Only the lines from the beginning of the entries through the one that holds "Select Firebase Project" may appear in the answer, written out exactly and free of pictures.

━━━ DATA FOR REVIEW ━━━

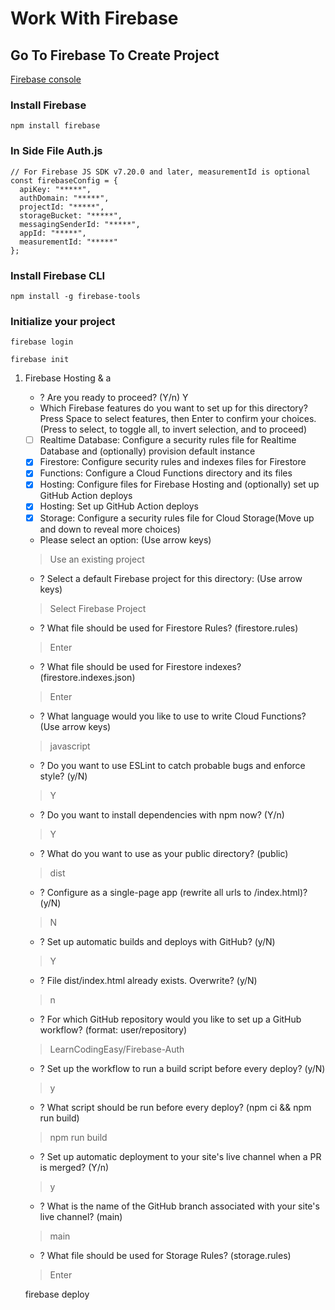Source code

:
# Work With Firebase

## Go To Firebase To Create Project

[Firebase console](https://console.firebase.google.com/)

### Install Firebase

```text
npm install firebase
```

### In Side File Auth.js

```text
// For Firebase JS SDK v7.20.0 and later, measurementId is optional
const firebaseConfig = {
  apiKey: "*****",
  authDomain: "*****",
  projectId: "*****",
  storageBucket: "*****",
  messagingSenderId: "*****",
  appId: "*****",
  measurementId: "*****"
};
```

### Install Firebase CLI

```text
npm install -g firebase-tools
```

### Initialize your project

```text
firebase login
```

```text
firebase init
```

1. Firebase Hosting & a
   - ? Are you ready to proceed? (Y/n) Y
   - Which Firebase features do you want to set up for this directory? Press Space to select features, then Enter to confirm your choices. (Press to select, to toggle all, to invert selection, and  to proceed)

    - [ ] Realtime Database: Configure a security rules file for Realtime Database and (optionally) provision default instance
    - [x] Firestore: Configure security rules and indexes files for Firestore
    - [x] Functions: Configure a Cloud Functions directory and its files
    - [x] Hosting: Configure files for Firebase Hosting and (optionally) set up GitHub Action deploys
    - [x] Hosting: Set up GitHub Action deploys
    - [x] Storage: Configure a security rules file for Cloud Storage(Move up and down to reveal more choices)

    - Please select an option: (Use arrow keys)
    > Use an existing project

    - ? Select a default Firebase project for this directory: (Use arrow keys)
    > Select Firebase Project

    - ? What file should be used for Firestore Rules? (firestore.rules)
    > Enter

    - ? What file should be used for Firestore indexes? (firestore.indexes.json)
    > Enter

    - ? What language would you like to use to write Cloud Functions? (Use arrow keys)
    > javascript

    - ? Do you want to use ESLint to catch probable bugs and enforce style? (y/N)
    > Y

    - ? Do you want to install dependencies with npm now? (Y/n)
    > Y

    - ? What do you want to use as your public directory? (public)
    > dist

    - ? Configure as a single-page app (rewrite all urls to /index.html)? (y/N)
    > N

    - ? Set up automatic builds and deploys with GitHub? (y/N)
    > Y

    - ? File dist/index.html already exists. Overwrite? (y/N)
    > n

    - ? For which GitHub repository would you like to set up a GitHub workflow? (format: user/repository)
    > LearnCodingEasy/Firebase-Auth

    - ? Set up the workflow to run a build script before every deploy? (y/N)
    > y

    - ? What script should be run before every deploy? (npm ci && npm run build)
    > npm run build

    - ? Set up automatic deployment to your site's live channel when a PR is merged? (Y/n)
    > y

    - ? What is the name of the GitHub branch associated with your site's live channel? (main)
    > main

    - ? What file should be used for Storage Rules? (storage.rules)
    > Enter

    firebase deploy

━━━

- _EXERCISE ANSWER_:
Source code

:
# Work With Firebase

## Go To Firebase To Create Project

[Firebase console](https://console.firebase.google.com/)

### Install Firebase

```text
npm install firebase
```

### In Side File Auth.js

```text
// For Firebase JS SDK v7.20.0 and later, measurementId is optional
const firebaseConfig = {
  apiKey: "*****",
  authDomain: "*****",
  projectId: "*****",
  storageBucket: "*****",
  messagingSenderId: "*****",
  appId: "*****",
  measurementId: "*****"
};
```

### Install Firebase CLI

```text
npm install -g firebase-tools
```

### Initialize your project

```text
firebase login
```

```text
firebase init
```

1. Firebase Hosting & a
   - ? Are you ready to proceed? (Y/n) Y
   - Which Firebase features do you want to set up for this directory? Press Space to select features, then Enter to confirm your choices. (Press to select, to toggle all, to invert selection, and  to proceed)

    - [ ] Realtime Database: Configure a security rules file for Realtime Database and (optionally) provision default instance
    - [x] Firestore: Configure security rules and indexes files for Firestore
    - [x] Functions: Configure a Cloud Functions directory and its files
    - [x] Hosting: Configure files for Firebase Hosting and (optionally) set up GitHub Action deploys
    - [x] Hosting: Set up GitHub Action deploys
    - [x] Storage: Configure a security rules file for Cloud Storage(Move up and down to reveal more choices)

    - Please select an option: (Use arrow keys)
    > Use an existing project

    - ? Select a default Firebase project for this directory: (Use arrow keys)
    > Select Firebase Project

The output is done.